Recorded data:
..............................
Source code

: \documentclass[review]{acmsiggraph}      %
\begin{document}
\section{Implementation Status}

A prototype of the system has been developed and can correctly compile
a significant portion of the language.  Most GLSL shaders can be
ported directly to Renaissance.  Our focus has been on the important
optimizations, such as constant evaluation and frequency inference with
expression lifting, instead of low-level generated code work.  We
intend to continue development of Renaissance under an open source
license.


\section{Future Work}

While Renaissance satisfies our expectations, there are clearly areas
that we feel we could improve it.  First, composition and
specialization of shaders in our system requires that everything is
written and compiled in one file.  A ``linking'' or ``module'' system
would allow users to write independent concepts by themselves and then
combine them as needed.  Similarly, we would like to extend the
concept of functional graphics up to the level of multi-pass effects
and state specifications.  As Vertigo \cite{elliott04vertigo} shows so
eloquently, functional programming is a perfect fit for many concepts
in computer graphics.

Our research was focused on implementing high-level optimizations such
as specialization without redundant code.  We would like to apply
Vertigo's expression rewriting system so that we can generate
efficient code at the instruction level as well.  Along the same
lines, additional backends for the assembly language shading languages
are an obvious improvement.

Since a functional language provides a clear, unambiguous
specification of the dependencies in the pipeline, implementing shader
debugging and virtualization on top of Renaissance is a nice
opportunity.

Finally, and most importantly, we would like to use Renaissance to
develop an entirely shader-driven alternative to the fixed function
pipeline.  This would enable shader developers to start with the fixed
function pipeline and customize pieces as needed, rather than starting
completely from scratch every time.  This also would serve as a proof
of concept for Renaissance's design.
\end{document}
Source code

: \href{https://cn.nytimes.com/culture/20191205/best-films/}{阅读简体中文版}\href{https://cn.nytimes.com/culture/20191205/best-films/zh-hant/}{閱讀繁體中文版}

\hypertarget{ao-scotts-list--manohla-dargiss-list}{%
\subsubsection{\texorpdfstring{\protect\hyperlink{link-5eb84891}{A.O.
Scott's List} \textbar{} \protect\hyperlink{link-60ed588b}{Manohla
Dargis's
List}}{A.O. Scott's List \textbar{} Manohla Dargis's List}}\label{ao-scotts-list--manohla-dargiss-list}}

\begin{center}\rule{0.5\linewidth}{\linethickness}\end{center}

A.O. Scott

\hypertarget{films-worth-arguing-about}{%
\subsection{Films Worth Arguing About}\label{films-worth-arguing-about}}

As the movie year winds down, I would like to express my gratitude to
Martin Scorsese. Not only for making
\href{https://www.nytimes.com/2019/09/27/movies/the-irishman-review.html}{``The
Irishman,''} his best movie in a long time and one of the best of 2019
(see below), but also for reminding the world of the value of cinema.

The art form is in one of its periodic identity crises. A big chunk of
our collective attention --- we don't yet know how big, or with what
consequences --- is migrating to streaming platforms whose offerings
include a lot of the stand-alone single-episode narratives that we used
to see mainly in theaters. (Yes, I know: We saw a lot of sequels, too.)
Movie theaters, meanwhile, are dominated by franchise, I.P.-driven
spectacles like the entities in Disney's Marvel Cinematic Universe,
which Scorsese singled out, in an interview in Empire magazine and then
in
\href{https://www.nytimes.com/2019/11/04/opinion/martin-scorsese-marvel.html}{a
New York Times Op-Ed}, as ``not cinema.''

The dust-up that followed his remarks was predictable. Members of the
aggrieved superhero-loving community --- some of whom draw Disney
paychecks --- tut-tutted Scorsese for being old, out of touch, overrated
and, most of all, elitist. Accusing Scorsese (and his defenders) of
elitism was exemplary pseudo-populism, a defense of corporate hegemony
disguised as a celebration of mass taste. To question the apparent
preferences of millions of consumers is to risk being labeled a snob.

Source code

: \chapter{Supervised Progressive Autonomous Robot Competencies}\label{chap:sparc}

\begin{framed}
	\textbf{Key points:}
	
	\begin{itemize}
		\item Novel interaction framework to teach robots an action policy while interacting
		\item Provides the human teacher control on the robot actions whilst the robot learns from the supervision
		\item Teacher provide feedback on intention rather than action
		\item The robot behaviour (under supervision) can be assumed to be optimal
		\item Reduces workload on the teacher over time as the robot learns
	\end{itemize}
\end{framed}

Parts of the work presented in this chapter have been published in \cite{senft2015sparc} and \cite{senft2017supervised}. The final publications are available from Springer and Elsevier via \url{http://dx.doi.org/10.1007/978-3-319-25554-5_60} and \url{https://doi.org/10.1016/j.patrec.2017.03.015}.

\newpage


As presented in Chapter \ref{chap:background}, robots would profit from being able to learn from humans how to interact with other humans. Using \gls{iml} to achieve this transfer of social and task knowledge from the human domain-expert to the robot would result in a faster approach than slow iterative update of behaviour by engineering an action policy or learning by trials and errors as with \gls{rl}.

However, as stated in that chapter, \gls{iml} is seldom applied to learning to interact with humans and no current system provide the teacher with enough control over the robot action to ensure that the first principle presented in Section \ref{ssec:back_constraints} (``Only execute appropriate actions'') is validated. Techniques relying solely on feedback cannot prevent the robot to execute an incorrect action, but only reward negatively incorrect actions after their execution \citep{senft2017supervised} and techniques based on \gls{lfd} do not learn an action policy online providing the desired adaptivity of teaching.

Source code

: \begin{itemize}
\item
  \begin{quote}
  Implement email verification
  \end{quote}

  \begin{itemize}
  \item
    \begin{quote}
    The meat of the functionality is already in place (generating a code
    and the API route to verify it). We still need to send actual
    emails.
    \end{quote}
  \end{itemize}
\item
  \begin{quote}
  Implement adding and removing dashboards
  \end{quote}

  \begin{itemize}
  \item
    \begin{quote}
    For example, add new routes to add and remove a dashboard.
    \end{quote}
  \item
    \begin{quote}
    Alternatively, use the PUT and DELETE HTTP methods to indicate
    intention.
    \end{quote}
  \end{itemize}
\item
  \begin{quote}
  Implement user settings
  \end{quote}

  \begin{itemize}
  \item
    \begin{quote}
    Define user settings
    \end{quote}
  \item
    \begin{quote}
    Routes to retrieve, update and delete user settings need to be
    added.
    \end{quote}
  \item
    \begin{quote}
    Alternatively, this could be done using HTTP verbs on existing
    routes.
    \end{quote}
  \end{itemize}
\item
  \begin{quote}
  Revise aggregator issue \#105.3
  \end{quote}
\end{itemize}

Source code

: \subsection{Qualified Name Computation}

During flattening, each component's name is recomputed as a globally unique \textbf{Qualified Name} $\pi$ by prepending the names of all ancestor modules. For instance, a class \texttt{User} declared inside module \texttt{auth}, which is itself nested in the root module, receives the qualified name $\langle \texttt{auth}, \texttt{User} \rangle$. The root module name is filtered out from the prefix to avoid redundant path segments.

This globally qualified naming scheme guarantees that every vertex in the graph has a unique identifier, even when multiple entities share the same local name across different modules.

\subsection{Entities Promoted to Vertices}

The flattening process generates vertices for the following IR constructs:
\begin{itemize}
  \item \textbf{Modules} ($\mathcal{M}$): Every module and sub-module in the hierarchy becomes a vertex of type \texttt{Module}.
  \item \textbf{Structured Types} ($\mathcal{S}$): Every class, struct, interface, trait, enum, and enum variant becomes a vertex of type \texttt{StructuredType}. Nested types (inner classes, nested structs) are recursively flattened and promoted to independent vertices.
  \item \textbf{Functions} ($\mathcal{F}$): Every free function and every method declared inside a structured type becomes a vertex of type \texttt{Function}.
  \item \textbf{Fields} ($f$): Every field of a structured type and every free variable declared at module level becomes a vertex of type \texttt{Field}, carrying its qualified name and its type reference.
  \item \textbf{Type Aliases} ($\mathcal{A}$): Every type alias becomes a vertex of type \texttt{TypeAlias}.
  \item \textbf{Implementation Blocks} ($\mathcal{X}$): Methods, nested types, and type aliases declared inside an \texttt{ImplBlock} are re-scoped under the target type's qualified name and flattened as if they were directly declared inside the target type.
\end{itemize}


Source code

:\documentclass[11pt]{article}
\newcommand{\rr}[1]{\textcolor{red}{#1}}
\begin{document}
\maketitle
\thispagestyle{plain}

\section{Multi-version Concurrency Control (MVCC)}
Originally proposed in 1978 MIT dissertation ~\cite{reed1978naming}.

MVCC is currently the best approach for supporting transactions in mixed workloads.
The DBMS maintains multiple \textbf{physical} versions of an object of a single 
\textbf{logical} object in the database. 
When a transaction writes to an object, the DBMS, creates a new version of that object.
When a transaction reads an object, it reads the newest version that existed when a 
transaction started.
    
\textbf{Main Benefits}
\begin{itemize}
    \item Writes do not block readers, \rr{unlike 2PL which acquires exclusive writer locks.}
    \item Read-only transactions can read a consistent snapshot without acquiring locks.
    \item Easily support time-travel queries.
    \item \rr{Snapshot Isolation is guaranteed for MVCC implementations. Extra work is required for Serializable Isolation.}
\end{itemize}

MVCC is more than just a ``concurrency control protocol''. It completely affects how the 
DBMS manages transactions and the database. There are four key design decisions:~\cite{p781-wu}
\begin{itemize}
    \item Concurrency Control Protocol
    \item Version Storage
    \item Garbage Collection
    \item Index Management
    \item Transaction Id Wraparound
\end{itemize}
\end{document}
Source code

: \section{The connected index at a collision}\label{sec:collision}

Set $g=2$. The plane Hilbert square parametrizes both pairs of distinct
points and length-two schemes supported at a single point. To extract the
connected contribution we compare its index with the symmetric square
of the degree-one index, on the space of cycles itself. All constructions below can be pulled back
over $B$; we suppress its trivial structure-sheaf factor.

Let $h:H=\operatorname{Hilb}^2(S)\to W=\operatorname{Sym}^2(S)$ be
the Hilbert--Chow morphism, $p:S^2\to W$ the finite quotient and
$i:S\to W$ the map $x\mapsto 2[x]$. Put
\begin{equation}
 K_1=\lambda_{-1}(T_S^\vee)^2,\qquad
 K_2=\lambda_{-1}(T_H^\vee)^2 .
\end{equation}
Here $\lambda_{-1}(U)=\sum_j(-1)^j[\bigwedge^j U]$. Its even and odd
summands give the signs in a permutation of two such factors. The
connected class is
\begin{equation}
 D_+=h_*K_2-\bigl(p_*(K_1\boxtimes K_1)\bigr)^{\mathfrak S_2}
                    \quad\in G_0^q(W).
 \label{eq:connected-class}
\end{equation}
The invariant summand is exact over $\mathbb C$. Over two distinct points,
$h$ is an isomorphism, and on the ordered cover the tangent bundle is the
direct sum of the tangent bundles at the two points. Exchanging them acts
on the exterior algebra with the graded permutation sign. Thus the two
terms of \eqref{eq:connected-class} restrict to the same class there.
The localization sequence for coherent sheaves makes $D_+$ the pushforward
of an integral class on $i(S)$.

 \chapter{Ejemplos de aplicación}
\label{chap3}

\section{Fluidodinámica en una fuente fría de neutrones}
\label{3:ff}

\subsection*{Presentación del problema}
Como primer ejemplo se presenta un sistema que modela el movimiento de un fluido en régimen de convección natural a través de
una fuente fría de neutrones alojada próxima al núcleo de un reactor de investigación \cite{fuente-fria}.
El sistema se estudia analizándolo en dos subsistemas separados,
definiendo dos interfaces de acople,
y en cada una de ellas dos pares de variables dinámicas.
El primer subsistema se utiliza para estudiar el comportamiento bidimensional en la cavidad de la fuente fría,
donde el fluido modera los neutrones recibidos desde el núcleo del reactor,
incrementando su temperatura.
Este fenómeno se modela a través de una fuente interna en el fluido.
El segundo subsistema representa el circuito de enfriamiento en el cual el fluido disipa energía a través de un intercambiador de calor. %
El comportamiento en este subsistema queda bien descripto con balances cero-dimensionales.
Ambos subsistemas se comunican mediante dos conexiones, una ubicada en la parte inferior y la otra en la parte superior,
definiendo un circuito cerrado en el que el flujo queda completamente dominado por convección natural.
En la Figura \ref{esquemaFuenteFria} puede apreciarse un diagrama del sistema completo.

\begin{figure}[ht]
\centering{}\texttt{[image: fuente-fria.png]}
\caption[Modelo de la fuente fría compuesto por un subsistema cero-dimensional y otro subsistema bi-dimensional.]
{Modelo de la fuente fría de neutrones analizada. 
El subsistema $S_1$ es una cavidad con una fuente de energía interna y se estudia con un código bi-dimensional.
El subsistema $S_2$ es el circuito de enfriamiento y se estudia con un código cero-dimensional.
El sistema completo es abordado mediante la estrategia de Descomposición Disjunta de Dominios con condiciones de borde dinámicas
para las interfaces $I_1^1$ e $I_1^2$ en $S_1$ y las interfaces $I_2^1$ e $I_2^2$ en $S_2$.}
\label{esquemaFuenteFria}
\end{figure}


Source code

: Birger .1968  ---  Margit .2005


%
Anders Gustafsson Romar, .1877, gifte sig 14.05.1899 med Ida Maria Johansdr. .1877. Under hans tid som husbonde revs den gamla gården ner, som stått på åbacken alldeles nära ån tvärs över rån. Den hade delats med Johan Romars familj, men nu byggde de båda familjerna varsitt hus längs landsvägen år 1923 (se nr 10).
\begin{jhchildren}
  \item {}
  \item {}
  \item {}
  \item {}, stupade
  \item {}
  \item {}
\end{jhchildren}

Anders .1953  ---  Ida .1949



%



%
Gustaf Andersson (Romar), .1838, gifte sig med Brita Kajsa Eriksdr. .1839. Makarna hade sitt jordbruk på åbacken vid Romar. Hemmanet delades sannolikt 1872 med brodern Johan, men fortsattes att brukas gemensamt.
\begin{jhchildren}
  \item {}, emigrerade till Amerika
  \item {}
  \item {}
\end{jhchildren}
..............................
Wherever "design" turns up in the records, copy the whole line.

of concept for Renaissance's design.
DBMS manages transactions and the database. There are four key design decisions:~\cite{p781-wu}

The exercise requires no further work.